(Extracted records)
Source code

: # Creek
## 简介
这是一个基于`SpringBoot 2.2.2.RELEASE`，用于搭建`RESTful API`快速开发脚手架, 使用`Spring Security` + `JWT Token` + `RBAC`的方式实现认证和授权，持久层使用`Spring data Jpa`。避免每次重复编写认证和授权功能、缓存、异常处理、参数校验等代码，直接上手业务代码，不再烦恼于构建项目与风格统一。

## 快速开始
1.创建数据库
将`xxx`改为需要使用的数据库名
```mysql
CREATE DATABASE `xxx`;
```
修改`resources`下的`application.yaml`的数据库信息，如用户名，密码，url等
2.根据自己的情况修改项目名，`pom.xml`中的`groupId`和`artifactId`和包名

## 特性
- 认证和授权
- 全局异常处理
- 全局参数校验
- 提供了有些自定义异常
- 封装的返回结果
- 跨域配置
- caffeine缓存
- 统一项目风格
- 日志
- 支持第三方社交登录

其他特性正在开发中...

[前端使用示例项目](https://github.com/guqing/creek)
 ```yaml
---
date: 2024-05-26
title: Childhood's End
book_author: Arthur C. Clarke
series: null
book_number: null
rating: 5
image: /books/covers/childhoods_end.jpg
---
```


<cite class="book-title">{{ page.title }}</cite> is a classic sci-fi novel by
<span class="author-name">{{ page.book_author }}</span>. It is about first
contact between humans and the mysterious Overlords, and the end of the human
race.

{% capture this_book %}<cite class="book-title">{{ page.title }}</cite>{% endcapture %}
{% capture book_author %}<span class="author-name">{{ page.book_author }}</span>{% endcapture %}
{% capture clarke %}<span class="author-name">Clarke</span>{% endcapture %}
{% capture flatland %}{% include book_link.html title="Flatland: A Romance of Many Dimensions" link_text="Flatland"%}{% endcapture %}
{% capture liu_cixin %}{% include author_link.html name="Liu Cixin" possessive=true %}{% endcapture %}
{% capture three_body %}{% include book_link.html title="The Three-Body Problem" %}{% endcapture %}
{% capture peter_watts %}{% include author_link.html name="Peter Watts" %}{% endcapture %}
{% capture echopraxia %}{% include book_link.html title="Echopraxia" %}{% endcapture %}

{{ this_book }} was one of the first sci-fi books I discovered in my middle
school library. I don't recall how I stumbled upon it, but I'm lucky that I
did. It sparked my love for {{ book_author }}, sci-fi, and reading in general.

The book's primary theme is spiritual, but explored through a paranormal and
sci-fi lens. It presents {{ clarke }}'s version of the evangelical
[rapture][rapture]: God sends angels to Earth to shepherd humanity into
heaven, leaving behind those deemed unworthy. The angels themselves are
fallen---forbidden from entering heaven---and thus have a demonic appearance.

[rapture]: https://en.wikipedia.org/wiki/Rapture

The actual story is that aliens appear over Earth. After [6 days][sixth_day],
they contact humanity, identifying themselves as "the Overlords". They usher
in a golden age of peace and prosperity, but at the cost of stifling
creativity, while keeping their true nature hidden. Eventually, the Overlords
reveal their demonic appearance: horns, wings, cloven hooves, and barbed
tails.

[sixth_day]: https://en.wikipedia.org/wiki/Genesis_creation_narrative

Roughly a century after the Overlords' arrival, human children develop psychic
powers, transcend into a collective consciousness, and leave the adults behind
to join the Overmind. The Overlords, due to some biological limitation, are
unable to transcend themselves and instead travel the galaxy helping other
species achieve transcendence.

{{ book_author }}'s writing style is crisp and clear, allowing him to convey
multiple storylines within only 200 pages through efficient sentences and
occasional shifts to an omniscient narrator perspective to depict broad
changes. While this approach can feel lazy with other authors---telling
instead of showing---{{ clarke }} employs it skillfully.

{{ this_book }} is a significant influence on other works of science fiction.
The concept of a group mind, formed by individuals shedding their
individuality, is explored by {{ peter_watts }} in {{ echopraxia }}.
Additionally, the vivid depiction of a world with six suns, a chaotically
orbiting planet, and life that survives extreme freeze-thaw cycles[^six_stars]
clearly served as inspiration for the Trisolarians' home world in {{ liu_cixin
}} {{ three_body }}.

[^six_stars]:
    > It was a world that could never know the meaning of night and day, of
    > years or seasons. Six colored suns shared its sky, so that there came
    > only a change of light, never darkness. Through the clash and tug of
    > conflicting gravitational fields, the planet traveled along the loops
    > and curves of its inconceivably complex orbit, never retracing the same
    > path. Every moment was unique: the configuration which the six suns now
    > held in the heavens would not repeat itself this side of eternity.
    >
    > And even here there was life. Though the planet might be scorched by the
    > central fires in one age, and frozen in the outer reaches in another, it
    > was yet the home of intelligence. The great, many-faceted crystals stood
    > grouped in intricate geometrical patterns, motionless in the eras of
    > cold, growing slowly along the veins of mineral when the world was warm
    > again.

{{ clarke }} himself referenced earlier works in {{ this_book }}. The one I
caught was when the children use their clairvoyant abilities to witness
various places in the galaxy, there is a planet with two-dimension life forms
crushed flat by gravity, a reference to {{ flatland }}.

Your instructions -> Each record must be returned exactly as it is written.

Response area ->
Source code

: # Creek
## 简介
这是一个基于`SpringBoot 2.2.2.RELEASE`，用于搭建`RESTful API`快速开发脚手架, 使用`Spring Security` + `JWT Token` + `RBAC`的方式实现认证和授权，持久层使用`Spring data Jpa`。避免每次重复编写认证和授权功能、缓存、异常处理、参数校验等代码，直接上手业务代码，不再烦恼于构建项目与风格统一。

## 快速开始
1.创建数据库
将`xxx`改为需要使用的数据库名
```mysql
CREATE DATABASE `xxx`;
```
修改`resources`下的`application.yaml`的数据库信息，如用户名，密码，url等
2.根据自己的情况修改项目名，`pom.xml`中的`groupId`和`artifactId`和包名

## 特性
- 认证和授权
- 全局异常处理
- 全局参数校验
- 提供了有些自定义异常
- 封装的返回结果
- 跨域配置
- caffeine缓存
- 统一项目风格
- 日志
- 支持第三方社交登录

其他特性正在开发中...

[前端使用示例项目](https://github.com/guqing/creek)
 ```yaml
---
date: 2024-05-26
title: Childhood's End
book_author: Arthur C. Clarke
series: null
book_number: null
rating: 5
image: /books/covers/childhoods_end.jpg
---
```


<cite class="book-title">{{ page.title }}</cite> is a classic sci-fi novel by
<span class="author-name">{{ page.book_author }}</span>. It is about first
contact between humans and the mysterious Overlords, and the end of the human
race.

{% capture this_book %}<cite class="book-title">{{ page.title }}</cite>{% endcapture %}
{% capture book_author %}<span class="author-name">{{ page.book_author }}</span>{% endcapture %}
{% capture clarke %}<span class="author-name">Clarke</span>{% endcapture %}
{% capture flatland %}{% include book_link.html title="Flatland: A Romance of Many Dimensions" link_text="Flatland"%}{% endcapture %}
{% capture liu_cixin %}{% include author_link.html name="Liu Cixin" possessive=true %}{% endcapture %}
{% capture three_body %}{% include book_link.html title="The Three-Body Problem" %}{% endcapture %}
{% capture peter_watts %}{% include author_link.html name="Peter Watts" %}{% endcapture %}
{% capture echopraxia %}{% include book_link.html title="Echopraxia" %}{% endcapture %}

{{ this_book }} was one of the first sci-fi books I discovered in my middle
school library. I don't recall how I stumbled upon it, but I'm lucky that I
did. It sparked my love for {{ book_author }}, sci-fi, and reading in general.

The book's primary theme is spiritual, but explored through a paranormal and
sci-fi lens. It presents {{ clarke }}'s version of the evangelical
[rapture][rapture]: God sends angels to Earth to shepherd humanity into
heaven, leaving behind those deemed unworthy. The angels themselves are
fallen---forbidden from entering heaven---and thus have a demonic appearance.

[rapture]: https://en.wikipedia.org/wiki/Rapture

The actual story is that aliens appear over Earth. After [6 days][sixth_day],
they contact humanity, identifying themselves as "the Overlords". They usher
in a golden age of peace and prosperity, but at the cost of stifling
creativity, while keeping their true nature hidden. Eventually, the Overlords
reveal their demonic appearance: horns, wings, cloven hooves, and barbed
tails.

[sixth_day]: https://en.wikipedia.org/wiki/Genesis_creation_narrative

Roughly a century after the Overlords' arrival, human children develop psychic
powers, transcend into a collective consciousness, and leave the adults behind
to join the Overmind. The Overlords, due to some biological limitation, are
unable to transcend themselves and instead travel the galaxy helping other
species achieve transcendence.

{{ book_author }}'s writing style is crisp and clear, allowing him to convey
multiple storylines within only 200 pages through efficient sentences and
occasional shifts to an omniscient narrator perspective to depict broad
changes. While this approach can feel lazy with other authors---telling
instead of showing---{{ clarke }} employs it skillfully.

{{ this_book }} is a significant influence on other works of science fiction.
The concept of a group mind, formed by individuals shedding their
individuality, is explored by {{ peter_watts }} in {{ echopraxia }}.
Additionally, the vivid depiction of a world with six suns, a chaotically
orbiting planet, and life that survives extreme freeze-thaw cycles[^six_stars]
clearly served as inspiration for the Trisolarians' home world in {{ liu_cixin
}} {{ three_body }}.

[^six_stars]:
    > It was a world that could never know the meaning of night and day, of
    > years or seasons. Six colored suns shared its sky, so that there came
    > only a change of light, never darkness. Through the clash and tug of
    > conflicting gravitational fields, the planet traveled along the loops
    > and curves of its inconceivably complex orbit, never retracing the same
    > path. Every moment was unique: the configuration which the six suns now
    > held in the heavens would not repeat itself this side of eternity.
    >
    > And even here there was life. Though the planet might be scorched by the
    > central fires in one age, and frozen in the outer reaches in another, it
    > was yet the home of intelligence. The great, many-faceted crystals stood
    > grouped in intricate geometrical patterns, motionless in the eras of
    > cold, growing slowly along the veins of mineral when the world was warm
    > again.

{{ clarke }} himself referenced earlier works in {{ this_book }}. The one I
caught was when the children use their clairvoyant abilities to witness
various places in the galaxy, there is a planet with two-dimension life forms
crushed flat by gravity, a reference to {{ flatland }}.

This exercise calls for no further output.